I don’t disagree that they can overlap. I just disagree that it does in this case. You might think that the police wouldn’t have acted the same with different groups, and you might be right. But that still doesn’t prove that it is religious persecution. You might be interested to read this article about the legality of various sidewalk chalk bans. Selective enforcement plays a key role in the question.

Although I don’t know the details of that town’s actions, I do know that many people and businesses around the country are being cited and fined and shutdown over refusing to follow these sorts of rules. That on its own is enough for me to say this isn’t religious persecution unless they can prove it.
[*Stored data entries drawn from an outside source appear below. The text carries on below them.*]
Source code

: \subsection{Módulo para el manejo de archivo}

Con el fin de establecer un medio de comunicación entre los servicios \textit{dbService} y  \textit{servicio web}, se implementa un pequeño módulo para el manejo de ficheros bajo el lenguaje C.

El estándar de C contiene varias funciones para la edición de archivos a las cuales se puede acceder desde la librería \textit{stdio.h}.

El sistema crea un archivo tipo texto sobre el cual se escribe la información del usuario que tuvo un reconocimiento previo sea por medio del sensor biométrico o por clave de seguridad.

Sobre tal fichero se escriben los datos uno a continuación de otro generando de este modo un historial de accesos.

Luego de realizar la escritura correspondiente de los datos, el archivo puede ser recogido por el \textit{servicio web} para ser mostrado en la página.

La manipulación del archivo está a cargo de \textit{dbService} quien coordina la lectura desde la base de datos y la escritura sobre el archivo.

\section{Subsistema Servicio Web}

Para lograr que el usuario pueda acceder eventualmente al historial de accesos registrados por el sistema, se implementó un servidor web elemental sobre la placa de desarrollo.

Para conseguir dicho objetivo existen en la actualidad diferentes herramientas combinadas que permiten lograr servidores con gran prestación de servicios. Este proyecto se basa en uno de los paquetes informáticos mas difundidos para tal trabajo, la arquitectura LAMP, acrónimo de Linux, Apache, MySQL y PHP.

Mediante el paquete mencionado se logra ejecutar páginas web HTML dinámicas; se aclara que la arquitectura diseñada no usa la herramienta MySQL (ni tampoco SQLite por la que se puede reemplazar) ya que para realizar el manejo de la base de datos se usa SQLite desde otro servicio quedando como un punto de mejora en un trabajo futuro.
Indeed, the burden of proof will be on them in court to prove it. And my very strong suspicion is that they won’t fight this on the grounds of religious persecution but rather on the grounds of other elements of the 1st amendment. But selective enforcement of rules can be done for all sorts of reasons. One reason that the police refuse to arrest protestors is out of fear of starting a riot. No reason to fear that here, and thus no reason not to arrest people. So… selective enforcement. Is that religious persecution? I don’t think so.

That would look like telling the people in their church to stop wearing masks to church since it is a violation of the third commandment.

Edited to add: Putting their money where their mouth is has definitely not happened. Instead, they have steadfastly refused to take responsibility for what they’ve said. They have even gone so far as to make up insane and harmful new ideas on incredibly important concepts that strike to the heart of Christian living and the gospel, like freedom of conscience. Putting their money where their mouth is would look like telling their wives and children the same thing about authority and how it works and when you must listen as they are telling the men. No. They haven’t put their money where their mouth is. This has been nothing but good press, high publicity, and pats on the back for them.


Exactly what I was going to say. Threat assessment has to factor in.